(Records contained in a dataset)
#####

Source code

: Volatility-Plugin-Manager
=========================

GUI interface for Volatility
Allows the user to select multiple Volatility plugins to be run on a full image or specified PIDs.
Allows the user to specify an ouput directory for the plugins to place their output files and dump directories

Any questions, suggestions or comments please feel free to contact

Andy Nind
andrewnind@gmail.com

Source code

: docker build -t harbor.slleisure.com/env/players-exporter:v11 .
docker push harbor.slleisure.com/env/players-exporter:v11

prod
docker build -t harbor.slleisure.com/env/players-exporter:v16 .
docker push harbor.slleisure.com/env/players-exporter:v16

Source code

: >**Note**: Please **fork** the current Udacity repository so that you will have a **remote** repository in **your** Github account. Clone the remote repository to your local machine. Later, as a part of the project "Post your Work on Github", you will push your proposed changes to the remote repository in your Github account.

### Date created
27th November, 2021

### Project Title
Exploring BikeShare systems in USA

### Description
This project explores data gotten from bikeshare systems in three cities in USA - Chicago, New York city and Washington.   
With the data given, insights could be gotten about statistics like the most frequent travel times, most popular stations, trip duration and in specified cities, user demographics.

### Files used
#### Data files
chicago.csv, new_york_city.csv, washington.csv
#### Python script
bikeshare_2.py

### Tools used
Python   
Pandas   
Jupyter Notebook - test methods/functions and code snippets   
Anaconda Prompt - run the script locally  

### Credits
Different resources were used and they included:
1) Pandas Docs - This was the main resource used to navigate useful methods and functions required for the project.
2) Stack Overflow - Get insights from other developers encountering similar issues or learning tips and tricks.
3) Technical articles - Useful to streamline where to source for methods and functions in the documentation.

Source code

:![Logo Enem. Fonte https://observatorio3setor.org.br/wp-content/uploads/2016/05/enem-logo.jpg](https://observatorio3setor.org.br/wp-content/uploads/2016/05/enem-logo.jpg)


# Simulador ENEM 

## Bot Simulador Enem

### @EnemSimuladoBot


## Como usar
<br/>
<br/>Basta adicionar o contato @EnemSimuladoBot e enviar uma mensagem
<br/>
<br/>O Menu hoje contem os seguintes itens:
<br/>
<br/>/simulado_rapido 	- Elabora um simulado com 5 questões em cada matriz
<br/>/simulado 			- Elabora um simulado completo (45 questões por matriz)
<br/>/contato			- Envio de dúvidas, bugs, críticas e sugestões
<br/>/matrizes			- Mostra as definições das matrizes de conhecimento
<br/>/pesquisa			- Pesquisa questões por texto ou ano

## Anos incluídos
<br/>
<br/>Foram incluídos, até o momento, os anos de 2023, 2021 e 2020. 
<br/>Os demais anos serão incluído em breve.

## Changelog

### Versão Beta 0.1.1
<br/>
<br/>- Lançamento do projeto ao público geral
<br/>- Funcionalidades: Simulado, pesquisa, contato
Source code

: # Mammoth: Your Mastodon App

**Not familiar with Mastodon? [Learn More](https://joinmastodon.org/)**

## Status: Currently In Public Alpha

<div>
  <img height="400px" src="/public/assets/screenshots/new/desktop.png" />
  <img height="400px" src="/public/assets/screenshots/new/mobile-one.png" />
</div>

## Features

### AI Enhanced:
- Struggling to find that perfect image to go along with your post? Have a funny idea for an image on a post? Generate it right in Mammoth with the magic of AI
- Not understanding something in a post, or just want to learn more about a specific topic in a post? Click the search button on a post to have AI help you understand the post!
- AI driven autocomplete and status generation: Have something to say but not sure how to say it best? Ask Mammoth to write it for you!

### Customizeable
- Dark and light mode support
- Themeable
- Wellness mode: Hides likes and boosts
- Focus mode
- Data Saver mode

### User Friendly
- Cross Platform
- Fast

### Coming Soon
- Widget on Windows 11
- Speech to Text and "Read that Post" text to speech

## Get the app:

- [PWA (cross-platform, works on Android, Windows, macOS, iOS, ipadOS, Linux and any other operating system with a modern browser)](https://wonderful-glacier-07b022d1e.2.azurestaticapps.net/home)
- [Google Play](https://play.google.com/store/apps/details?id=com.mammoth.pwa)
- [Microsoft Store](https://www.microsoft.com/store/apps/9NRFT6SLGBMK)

#####

Determine how many lines of the entries above carry the string "screenshots", and give that number alone.

2